Dataset entries:

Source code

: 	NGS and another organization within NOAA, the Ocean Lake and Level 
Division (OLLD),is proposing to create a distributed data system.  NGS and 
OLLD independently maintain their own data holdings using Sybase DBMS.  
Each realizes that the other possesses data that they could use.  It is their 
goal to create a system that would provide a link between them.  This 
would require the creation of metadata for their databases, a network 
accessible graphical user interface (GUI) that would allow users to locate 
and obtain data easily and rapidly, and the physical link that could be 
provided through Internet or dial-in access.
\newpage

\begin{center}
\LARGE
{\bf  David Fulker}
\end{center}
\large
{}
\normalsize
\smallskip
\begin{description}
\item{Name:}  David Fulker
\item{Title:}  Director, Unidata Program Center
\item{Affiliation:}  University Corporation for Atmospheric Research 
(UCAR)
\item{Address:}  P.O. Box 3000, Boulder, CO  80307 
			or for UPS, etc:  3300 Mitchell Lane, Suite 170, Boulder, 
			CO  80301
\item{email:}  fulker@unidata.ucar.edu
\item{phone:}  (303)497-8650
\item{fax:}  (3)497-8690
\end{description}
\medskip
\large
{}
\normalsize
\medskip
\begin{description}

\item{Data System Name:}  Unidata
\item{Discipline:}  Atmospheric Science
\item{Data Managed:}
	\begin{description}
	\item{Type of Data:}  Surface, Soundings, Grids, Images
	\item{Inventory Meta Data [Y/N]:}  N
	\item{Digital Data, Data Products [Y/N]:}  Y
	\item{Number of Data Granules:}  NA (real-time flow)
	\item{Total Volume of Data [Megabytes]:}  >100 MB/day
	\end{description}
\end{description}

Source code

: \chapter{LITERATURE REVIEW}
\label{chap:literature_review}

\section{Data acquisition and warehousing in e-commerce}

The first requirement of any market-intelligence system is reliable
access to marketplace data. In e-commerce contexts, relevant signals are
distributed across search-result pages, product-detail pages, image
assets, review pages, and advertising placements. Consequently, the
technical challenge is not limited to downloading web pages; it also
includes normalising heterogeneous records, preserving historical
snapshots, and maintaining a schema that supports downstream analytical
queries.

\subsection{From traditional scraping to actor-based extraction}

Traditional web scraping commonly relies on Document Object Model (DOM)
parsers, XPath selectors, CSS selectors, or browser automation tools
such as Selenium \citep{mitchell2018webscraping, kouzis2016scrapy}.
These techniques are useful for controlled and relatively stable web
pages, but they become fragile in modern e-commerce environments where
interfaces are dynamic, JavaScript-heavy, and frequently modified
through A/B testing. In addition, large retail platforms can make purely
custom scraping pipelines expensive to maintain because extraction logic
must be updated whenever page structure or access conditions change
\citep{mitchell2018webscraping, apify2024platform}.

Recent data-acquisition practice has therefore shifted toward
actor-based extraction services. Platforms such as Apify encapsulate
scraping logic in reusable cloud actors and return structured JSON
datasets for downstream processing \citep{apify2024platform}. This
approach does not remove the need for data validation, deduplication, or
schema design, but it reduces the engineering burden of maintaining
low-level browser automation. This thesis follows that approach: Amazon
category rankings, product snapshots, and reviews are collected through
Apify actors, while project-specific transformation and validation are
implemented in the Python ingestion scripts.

§ **EXERCISE DESCRIPTION**: Where a line of the entries contains the word "could", copy that line.

§ **REPLY**:
Each realizes that the other possesses data that they could use.  It is their 
and obtain data easily and rapidly, and the physical link that could be 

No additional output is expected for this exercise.